I had a chat with a friend yesterday who announced: “Less efforting is working for me.” The use of the noun effort as a verb –– efforting –– didn’t send me to my online dictionary to check my grammar or linguistic skills. Instead, it took me back 30-odd years to the early days of hardware emulation when efforting could have been the catchphrase.
In those days from the 1980s, the emulator arrived with a crew of applications engineers (AEs in a box, we used to say). Even they didn’t have a magic touch –– it seemingly took forever to tweak the system just so to get it to work. Pricing required some justification efforting as well because they were expense verification tools. As a result, they were reserved for only the largest and most complex chip designs, which, in those days average about 100,000 ASIC gates. Big price tag, big chips, lots of efforting.

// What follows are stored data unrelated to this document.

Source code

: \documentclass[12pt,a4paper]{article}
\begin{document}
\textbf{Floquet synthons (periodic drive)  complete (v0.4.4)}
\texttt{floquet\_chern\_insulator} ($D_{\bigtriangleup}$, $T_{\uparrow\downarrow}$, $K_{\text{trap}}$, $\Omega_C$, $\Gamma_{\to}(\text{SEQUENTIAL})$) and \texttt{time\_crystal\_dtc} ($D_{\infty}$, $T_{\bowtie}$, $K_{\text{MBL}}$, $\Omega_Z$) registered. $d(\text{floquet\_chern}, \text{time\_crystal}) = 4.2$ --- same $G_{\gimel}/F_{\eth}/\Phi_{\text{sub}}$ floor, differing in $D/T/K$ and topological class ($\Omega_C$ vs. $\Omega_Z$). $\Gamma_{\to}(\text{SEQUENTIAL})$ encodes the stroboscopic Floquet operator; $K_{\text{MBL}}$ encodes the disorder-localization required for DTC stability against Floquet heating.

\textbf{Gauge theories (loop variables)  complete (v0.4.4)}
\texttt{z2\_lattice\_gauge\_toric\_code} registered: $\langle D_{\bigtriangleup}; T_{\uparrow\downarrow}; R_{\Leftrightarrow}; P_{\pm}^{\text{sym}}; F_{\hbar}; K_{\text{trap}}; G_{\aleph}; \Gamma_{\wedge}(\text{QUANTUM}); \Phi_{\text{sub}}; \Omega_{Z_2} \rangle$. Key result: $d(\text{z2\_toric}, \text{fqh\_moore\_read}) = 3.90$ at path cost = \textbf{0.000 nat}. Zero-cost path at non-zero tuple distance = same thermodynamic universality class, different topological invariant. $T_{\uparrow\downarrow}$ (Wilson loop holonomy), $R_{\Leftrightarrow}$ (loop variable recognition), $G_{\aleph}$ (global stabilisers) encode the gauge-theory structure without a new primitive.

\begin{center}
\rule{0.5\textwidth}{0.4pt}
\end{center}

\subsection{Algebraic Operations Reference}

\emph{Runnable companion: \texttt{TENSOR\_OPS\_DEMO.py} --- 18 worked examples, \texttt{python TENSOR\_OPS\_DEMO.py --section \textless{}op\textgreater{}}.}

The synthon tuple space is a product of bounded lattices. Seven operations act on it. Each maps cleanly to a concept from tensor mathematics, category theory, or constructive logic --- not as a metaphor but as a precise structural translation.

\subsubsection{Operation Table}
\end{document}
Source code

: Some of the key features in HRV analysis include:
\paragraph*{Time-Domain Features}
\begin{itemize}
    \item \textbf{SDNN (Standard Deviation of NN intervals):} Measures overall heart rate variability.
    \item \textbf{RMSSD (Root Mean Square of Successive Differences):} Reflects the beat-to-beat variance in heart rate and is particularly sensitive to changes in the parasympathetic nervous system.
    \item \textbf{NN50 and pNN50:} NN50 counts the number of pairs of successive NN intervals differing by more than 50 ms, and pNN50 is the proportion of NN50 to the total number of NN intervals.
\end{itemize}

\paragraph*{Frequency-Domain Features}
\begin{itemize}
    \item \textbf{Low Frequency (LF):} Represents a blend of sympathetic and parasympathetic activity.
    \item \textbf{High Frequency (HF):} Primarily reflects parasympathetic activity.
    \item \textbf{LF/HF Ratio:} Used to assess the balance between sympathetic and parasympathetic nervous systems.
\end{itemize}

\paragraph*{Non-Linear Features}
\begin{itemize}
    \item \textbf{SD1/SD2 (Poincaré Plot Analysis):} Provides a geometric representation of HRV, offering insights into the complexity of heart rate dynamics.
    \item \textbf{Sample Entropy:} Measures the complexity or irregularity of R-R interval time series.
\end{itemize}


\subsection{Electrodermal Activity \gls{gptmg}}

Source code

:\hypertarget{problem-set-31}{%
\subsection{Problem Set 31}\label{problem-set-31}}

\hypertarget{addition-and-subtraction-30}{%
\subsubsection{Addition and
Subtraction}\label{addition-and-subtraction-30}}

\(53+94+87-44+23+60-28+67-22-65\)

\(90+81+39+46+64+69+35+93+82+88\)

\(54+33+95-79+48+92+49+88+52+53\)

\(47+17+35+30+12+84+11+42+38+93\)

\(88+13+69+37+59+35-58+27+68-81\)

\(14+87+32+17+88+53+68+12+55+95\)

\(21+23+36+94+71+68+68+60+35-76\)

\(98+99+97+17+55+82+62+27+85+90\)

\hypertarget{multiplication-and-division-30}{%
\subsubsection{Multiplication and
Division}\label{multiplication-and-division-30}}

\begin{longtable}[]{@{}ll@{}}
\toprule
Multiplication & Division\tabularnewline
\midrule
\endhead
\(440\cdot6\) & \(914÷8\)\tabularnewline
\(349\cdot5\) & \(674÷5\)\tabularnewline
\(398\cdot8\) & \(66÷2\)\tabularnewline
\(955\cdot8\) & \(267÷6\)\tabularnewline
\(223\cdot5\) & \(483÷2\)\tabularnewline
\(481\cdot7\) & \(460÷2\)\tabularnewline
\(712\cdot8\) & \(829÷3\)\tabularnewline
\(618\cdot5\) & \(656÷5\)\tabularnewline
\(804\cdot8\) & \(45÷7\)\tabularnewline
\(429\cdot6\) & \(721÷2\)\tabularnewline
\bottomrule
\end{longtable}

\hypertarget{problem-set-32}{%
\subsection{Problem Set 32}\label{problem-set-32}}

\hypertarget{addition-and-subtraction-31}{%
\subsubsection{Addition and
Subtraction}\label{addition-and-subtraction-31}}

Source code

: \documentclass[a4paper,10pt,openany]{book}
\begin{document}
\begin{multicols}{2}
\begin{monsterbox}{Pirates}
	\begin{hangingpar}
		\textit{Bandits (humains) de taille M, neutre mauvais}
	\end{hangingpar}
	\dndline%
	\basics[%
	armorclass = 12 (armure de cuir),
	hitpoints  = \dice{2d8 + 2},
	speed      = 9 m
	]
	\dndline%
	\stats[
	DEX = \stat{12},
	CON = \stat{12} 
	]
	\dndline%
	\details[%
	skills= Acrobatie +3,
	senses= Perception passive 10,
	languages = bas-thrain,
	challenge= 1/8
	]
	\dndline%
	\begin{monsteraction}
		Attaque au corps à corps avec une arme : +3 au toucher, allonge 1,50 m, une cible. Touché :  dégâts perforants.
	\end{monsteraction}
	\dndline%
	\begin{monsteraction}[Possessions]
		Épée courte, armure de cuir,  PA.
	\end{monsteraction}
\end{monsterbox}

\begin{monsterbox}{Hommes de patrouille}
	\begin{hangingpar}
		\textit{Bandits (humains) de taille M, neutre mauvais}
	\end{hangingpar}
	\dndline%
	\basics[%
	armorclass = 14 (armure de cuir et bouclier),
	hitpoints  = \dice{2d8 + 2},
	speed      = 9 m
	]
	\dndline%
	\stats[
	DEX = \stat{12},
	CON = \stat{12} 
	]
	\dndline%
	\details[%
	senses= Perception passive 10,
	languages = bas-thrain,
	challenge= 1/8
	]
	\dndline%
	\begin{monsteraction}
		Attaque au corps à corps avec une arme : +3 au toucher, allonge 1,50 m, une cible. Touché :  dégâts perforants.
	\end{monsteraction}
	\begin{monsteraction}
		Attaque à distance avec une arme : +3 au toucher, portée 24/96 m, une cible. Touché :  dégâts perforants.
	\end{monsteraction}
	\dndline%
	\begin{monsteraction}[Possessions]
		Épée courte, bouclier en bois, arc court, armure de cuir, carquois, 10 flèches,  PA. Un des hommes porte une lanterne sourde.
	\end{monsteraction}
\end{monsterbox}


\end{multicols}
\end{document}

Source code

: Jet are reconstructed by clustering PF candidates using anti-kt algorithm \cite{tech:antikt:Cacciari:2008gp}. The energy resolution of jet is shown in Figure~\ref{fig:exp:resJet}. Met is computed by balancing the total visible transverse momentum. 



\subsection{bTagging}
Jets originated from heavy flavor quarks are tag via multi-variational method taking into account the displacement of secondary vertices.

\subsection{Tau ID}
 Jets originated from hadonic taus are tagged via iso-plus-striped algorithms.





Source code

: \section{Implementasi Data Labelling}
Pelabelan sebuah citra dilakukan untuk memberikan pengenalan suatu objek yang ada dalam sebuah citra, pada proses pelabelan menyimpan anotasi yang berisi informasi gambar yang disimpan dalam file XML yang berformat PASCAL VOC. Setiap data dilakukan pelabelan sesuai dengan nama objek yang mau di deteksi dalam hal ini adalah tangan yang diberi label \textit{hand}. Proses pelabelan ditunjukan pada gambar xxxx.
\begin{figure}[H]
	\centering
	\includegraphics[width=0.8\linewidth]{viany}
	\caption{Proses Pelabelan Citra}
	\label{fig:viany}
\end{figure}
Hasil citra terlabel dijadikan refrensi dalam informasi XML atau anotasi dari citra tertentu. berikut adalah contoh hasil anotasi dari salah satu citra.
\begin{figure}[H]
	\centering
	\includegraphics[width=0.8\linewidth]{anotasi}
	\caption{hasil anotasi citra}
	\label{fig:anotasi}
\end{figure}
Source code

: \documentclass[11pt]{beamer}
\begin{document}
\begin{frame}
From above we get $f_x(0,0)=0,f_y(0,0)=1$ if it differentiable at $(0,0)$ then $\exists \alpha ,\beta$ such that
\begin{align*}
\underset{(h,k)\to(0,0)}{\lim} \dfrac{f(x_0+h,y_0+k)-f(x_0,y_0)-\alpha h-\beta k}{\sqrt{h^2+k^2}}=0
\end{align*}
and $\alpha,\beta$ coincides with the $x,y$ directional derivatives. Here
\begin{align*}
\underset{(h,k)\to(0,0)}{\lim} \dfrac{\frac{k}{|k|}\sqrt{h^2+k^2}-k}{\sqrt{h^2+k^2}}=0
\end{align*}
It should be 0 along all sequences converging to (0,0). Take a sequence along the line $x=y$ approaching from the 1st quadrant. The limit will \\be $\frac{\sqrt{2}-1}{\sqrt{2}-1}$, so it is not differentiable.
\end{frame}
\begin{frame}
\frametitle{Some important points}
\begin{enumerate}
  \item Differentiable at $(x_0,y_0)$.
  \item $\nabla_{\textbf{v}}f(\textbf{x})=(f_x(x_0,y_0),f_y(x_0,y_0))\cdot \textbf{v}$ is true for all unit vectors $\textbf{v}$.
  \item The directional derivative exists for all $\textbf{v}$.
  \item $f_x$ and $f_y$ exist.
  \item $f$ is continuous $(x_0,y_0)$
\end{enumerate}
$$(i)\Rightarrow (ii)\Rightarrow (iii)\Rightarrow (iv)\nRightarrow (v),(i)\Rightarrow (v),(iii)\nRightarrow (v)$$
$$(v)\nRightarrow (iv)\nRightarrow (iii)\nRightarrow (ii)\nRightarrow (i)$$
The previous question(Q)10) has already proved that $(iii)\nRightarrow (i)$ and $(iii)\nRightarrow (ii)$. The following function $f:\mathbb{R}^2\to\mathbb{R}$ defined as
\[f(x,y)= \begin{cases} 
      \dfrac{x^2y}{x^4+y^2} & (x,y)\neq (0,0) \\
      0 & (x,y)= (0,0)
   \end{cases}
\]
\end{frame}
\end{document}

Efforting continued into the 1990s as hardware emulation became a bit more popular, though they were an unsightly mess with cables snaking around the boxes, like spaghetti enveloping meatballs, so much so that they were relegated to a back room. With all those cables came in circuit emulation (ICE), the default, actually the only use model to verify the design-under-test (DUT) with real traffic data. While effective, the data in and out of the emulator ran at a lower speed than the actual speed of the real traffic data, requiring the insertion of speed adapters and additional efforting. Further, the manned supervision commanded by the ICE mode limited hardware emulation’s ability to become a shared remote resource.